According to US and European police forces, vacation related fraud is growing rapidly with those committing the crimes using fake websites, false advertising, bogus phone calls and email scams. Related research shows that fraudsters are most likely to target those booking airline tickets, seeking package holidays – especially those related to sports or religion – or self-catering villas and apartments. There are also a growing number of frauds connected with online applications for foreign visas.
In the Caribbean, anecdotal evidence seems to suggest that this has the potential to become a significant problem. Although there is some public awareness of for instance fictitious cruise offers, larger hoteliers, tour operators and banks are more inclined to quietly reimburse those who have been defrauded rather than allow their public image to be damaged.

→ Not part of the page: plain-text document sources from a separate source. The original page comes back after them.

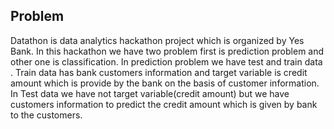 ## Problem
Datathon is data analytics hackathon project which is organized by Yes Bank. In this hackathon we have two problem first is 
prediction problem and other one is classification. In prediction problem we have test and train data . Train data has bank customers 
information and target variable is credit amount which is provide by the bank on the basis of customer information.
In Test data we have not target variable(credit amount) but we have customers information to predict the credit amount which is given by bank to
the customers.
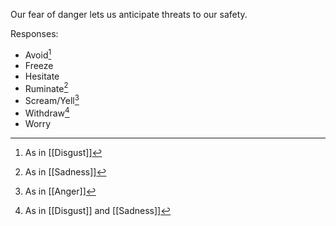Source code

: Our fear of danger lets us anticipate threats to our safety.

Responses:

- Avoid[^3]
- Freeze
- Hesitate
- Ruminate[^2]
- Scream/Yell[^1]
- Withdraw[^4]
- Worry
 
[^1]: As in [[Anger]]
[^2]: As in [[Sadness]]
[^3]: As in [[Disgust]]
[^4]: As in [[Disgust]] and [[Sadness]]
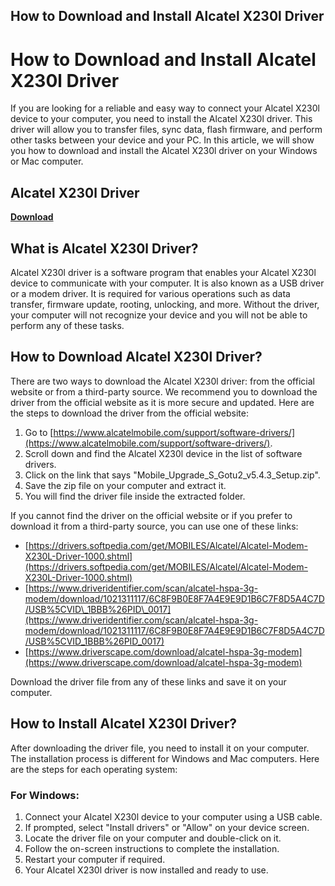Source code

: ## How to Download and Install Alcatel X230l Driver

  
# How to Download and Install Alcatel X230l Driver
 
If you are looking for a reliable and easy way to connect your Alcatel X230l device to your computer, you need to install the Alcatel X230l driver. This driver will allow you to transfer files, sync data, flash firmware, and perform other tasks between your device and your PC. In this article, we will show you how to download and install the Alcatel X230l driver on your Windows or Mac computer.
 
## Alcatel X230l Driver


[**Download**](https://lomasmavi.blogspot.com/?c=2tKqmh)

 
## What is Alcatel X230l Driver?
 
Alcatel X230l driver is a software program that enables your Alcatel X230l device to communicate with your computer. It is also known as a USB driver or a modem driver. It is required for various operations such as data transfer, firmware update, rooting, unlocking, and more. Without the driver, your computer will not recognize your device and you will not be able to perform any of these tasks.
 
## How to Download Alcatel X230l Driver?
 
There are two ways to download the Alcatel X230l driver: from the official website or from a third-party source. We recommend you to download the driver from the official website as it is more secure and updated. Here are the steps to download the driver from the official website:
 
1. Go to [https://www.alcatelmobile.com/support/software-drivers/](https://www.alcatelmobile.com/support/software-drivers/).
2. Scroll down and find the Alcatel X230l device in the list of software drivers.
3. Click on the link that says "Mobile\_Upgrade\_S\_Gotu2\_v5.4.3\_Setup.zip".
4. Save the zip file on your computer and extract it.
5. You will find the driver file inside the extracted folder.

If you cannot find the driver on the official website or if you prefer to download it from a third-party source, you can use one of these links:

- [https://drivers.softpedia.com/get/MOBILES/Alcatel/Alcatel-Modem-X230L-Driver-1000.shtml](https://drivers.softpedia.com/get/MOBILES/Alcatel/Alcatel-Modem-X230L-Driver-1000.shtml)
- [https://www.driveridentifier.com/scan/alcatel-hspa-3g-modem/download/1021311117/6C8F9B0E8F7A4E9E9D1B6C7F8D5A4C7D/USB%5CVID\_1BBB%26PID\_0017](https://www.driveridentifier.com/scan/alcatel-hspa-3g-modem/download/1021311117/6C8F9B0E8F7A4E9E9D1B6C7F8D5A4C7D/USB%5CVID_1BBB%26PID_0017)
- [https://www.driverscape.com/download/alcatel-hspa-3g-modem](https://www.driverscape.com/download/alcatel-hspa-3g-modem)

Download the driver file from any of these links and save it on your computer.
 
## How to Install Alcatel X230l Driver?
 
After downloading the driver file, you need to install it on your computer. The installation process is different for Windows and Mac computers. Here are the steps for each operating system:
 
### For Windows:

1. Connect your Alcatel X230l device to your computer using a USB cable.
2. If prompted, select "Install drivers" or "Allow" on your device screen.
3. Locate the driver file on your computer and double-click on it.
4. Follow the on-screen instructions to complete the installation.
5. Restart your computer if required.
6. Your Alcatel X230l driver is now installed and ready to use.

 <h3 0f148eb4a0
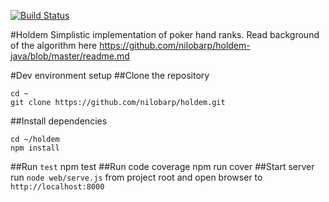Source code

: [![Build Status](https://travis-ci.org/nilobarp/holdem.svg?branch=master)](https://travis-ci.org/nilobarp/holdem)

#Holdem
Simplistic implementation of poker hand ranks.
Read background of the algorithm here https://github.com/nilobarp/holdem-java/blob/master/readme.md

#Dev environment setup
##Clone the repository

    cd ~
    git clone https://github.com/nilobarp/holdem.git
    
##Install dependencies

    cd ~/holdem
    npm install
    
##Run `test`
    npm test
##Run code coverage
    npm run cover
##Start server
    run `node web/serve.js` from project root and open browser to `http://localhost:8000`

In contrast, however, awareness of the danger of internet fraud has begun to have an effect on smaller Caribbean properties or those offering specialist services. It is causing them to have to reassure potential customers that they are logged on to a legitimate site, can proceed to purchase in safety using their credit card, and informing them what should be done if they are in any doubt.
Over the past decade the Caribbean tourism sector has become reliant on digital communications for everything from sales, their day to day in house operations, stock control, the link to the financial services centres they use, and for their day to day communications.
Despite this not many Caribbean hoteliers have considered their financial or logistical vulnerability, let alone undertaken a full professional audit in this area.
Moreover, few Caribbean jurisdictions have the necessary legislation, regulations or infrastructure to address cybercrime, making it punishable to violate a network. It is also far from clear whether regional law enforcement agencies have the legal cover or capacity to co-operate with external law enforcement agencies in this area, given that most cyber crimes are extraterritorial in their effect.
Borderless internet fraud and cyber crime has become the fastest growing form of criminality.
Despite this, Caribbean Governments, companies and police forces have yet to fully understand the threat this poses to tourism; an industry that all professionals agree is now dominated by the need for constant connectivity, and that has become dependent for its survival on being able to market and sell online.